Do you like the idea of harvesting your very own homegrown vegetables, but you simply don’t have the time or space to care for a full-fledged vegetable plot? One of the most beautiful things about gardening is that it can be scaled to meet your needs. If you’re a busy person with limited resources, a kitchen garden might be a perfect way for you to supplement your seasonal vegetable consumption. 

The kitchen garden is a low-maintenance, easy way to generate some of your household vegetables without much effort or space. “It is not intended to produce enough for canning or freezing, just day to day consumption,” says Kim Jackson, annuals greenhouse manager at The Flower Bin Garden Center. 

The basic tenets of success remain the same regardless of your garden’s size. “Take into account how much sun or shade your area will have,” says Jackson.
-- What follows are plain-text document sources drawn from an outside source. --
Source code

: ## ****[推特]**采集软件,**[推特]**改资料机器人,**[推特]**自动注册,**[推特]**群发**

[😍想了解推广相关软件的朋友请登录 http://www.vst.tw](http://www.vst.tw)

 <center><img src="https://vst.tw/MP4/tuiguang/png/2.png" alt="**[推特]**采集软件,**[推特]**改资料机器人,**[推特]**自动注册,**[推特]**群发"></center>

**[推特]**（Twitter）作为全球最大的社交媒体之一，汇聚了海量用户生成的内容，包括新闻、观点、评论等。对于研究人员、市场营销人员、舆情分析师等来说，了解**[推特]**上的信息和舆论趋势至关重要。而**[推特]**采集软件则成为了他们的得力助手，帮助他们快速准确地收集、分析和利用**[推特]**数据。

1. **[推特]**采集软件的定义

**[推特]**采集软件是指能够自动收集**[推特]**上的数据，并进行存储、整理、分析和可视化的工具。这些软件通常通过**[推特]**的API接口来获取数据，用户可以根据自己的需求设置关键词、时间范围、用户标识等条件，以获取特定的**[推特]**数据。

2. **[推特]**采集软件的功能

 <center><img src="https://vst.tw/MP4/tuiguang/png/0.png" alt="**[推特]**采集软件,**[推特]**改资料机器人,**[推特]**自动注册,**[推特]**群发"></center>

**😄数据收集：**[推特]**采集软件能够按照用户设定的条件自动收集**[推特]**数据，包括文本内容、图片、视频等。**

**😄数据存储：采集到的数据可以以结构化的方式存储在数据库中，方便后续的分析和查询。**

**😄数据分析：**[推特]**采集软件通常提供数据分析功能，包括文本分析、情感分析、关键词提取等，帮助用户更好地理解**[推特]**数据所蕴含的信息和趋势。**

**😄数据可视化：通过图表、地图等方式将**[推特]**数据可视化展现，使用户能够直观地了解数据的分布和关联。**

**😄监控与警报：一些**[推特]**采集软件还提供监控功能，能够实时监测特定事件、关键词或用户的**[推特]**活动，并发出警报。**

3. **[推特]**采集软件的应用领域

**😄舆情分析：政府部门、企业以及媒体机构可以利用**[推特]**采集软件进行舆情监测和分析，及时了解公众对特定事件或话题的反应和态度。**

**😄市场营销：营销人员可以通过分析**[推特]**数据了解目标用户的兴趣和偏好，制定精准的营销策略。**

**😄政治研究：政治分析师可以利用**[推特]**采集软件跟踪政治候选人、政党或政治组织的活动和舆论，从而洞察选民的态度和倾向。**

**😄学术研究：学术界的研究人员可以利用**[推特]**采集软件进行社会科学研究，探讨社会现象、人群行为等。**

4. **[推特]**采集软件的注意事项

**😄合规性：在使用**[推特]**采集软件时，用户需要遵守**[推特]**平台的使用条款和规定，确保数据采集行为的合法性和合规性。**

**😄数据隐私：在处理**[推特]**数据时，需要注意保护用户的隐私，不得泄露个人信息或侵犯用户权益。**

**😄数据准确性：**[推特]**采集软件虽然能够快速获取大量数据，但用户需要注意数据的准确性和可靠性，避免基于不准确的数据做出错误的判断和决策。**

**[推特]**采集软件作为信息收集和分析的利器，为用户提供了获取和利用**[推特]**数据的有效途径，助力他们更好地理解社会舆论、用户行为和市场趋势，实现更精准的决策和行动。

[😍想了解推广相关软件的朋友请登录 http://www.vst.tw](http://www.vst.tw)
You’ll also need to consider if you will use containers or if you have space for a small plot; how much time you have to tend your garden; and which vegetables you can grow that you will enjoy and know how to prepare. “Most veggies and herbs are easy to grow and the best ones for you will be the ones you will eat,” says Jackson. Research and proper planning are the best ways to ensure your kitchen garden thrives. 

“Kitchen gardens can supplement and provide fresh produce during the growing season,” says Kristen Anderson, horticulture program specialist with CSU Extension Boulder County and coordinator for the county’s Master Gardener program. “They’re beautiful in their own way, but not usually considered ornamental gardens. Edible landscapes incorporate vegetables and herbs into more traditional ornamental gardens for the best of both worlds and great use of space.” And that space does not have to be significant – Anderson says anyone with room for a flower pot and some decent sunlight can have a kitchen garden. “Herbs count, too,” she says. 

If you have a little more outdoor space, large containers on a patio or porch can work for certain varieties of tomatoes, peppers, and cucumbers. Lettuces can also thrive in a window box or raised bed container. “It’s all about making the most of your space and putting the right plant in the right place,” says Anderson. “Do your research and understand the needs of each particular crop before investing your time and money. Can you consistently provide the right light, temperature and water?” 

Testing your soil is a good place to start your kitchen garden journey. (Jonathan Castner/Longmont Magazine)

When planning out a calendar for your kitchen garden, mid to late March is the best time to sow crops like greens, root crops and peas. “These need to go in the ground where they’ll mature since they don’t generally like to be transplanted,” says Anderson. “Tomatoes are always popular, but they can be more complicated. Read the description of each variety to help find the one that will fit your space and harvest expectations. Tomato and pepper seedlings can be transplanted outdoors in late May, but could need protection from our unpredictable Colorado weather.” 

Whether you’re a veteran to the kitchen garden or a completely new gardener, the CSU Extension’s Grow&Give website is a hugely helpful resource, chock full of garden plans, crop-specific information, season extension tips, and even locations for donating your extra produce. “Grow what you like and what you or your neighbors will use,” says Anderson. “Take notes for next season about what worked and what didn’t, and enjoy getting your hands dirty with delicious results.”